Seda Jasharova, Macédonienne de 14 ans
Une délégation de sans-abris et de militants a ensuite pu être reçue en mairie.
Nicolas Fuchs est le coordinateur de Médecins du monde Alsace, et il connait bien la situation des sans-abris à Strasbourg et au-delà. "Il y a des centaines de personnes qui vivent sans toit, ce campement est très visible donc il y a une fixation dessus, et particulièrement avec le 14 juillet et les risques pour les résidents. C'est indigne, inacceptable et insécure de laisser ces personnes vivre dans l'espace public dans ces conditions, ça ne peut pas durer."
Il explique que les habitants des tentes n'ont pas accès à des douches, que le ramassage des déchets n'a pas été envisagé et que pour tout le reste, ce sont les associations qui pallie les manques, avec de l'aide alimentaire, des maraudes et un accompagnement social pour les démarches administratives ou médicales dont certains ont besoin. "Nous avons demandé une garantie à la ville pour trouver une solution pérenne pour tous ces gens", explique Nicolas Fuchs.
Mais le temps presse. "Le démantèlement du camp aura sans doute lieu mardi ou mercredi, puisque la place doit être vide pour accueillir les feux d'artifice du jeudi 14 juillet.
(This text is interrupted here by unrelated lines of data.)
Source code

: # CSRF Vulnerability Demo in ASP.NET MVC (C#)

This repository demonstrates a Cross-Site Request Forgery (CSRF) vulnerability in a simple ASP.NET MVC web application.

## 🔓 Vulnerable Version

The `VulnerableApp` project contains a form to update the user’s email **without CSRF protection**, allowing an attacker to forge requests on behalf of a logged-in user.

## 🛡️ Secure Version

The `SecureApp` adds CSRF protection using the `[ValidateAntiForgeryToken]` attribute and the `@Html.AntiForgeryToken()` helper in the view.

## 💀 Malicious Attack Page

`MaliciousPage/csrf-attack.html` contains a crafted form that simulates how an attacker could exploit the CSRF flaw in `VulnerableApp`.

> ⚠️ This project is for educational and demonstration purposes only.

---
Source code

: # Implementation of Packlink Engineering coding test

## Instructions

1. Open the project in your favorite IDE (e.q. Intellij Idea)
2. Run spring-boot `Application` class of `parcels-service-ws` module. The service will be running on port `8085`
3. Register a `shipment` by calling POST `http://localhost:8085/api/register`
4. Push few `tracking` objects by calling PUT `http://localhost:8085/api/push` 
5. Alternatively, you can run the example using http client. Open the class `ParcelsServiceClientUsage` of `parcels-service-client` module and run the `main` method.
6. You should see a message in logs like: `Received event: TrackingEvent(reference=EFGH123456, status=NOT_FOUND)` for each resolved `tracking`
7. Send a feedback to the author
Moi je suis vraiment en colère que la ville ne saisisse de l'affaire qu'à l'approche du 14 juillet et pas avant!"
La mise à l'abri doit être faite par l'Etat, mais l'accès à des sanitaires, à un point d'eau est à la charge de la mairie. "La ville peut faire beaucoup pour la dignité et les conditions de vie, c'est pour ça que nous sommes allés la voir".
Il craint aussi le recours à la force pendant le démantèlement. "Cet hiver, un gymnase a été évacué, les gens n'ont eu que peu d'informations sur leurs droits, et les prises en charge n'étaient pas adaptées. Et souvent l'usage de la force est excessif, ça met les gens en panique et ils ne comprennent plus ce qu'ils doivent faire", s'inquiète le responsable de Médecins du monde.
Une situation qui se dégrade sur Strasbourg
La situation sur Strasbourg est en train d'exploser, selon Médecins du monde : les militants qui font des maraudes rencontrent toujours plus de personnes, le nombre de squats se multiplie, il y a plusieurs centaines de tentes dans l'Eurométropole.
Dans le même temps, 700 à 1.000 places hôtelières (hébergement d'urgence en hôtel) vont disparaitre d'ici la fin de l'année, 10.000 dans toute la France. "Ce processus commence chez nous, on est particulièrement inquiets", dit Nicolas Fuchs. "Est-ce qu'on veut augmenter encore les squats ? Je pense que la stratégie c'est de miser sur le fait qu'ils vont partir dans un autre département, ou dans leur pays. Dans tous les cas, on crée de l'errance."
Ce qui reviendrait à déplacer les problèmes, sans les résoudre.
Lundi 11 juillet, les huissiers sont venus sur le campement place de l'Etoile. Le démantèlement est imminent.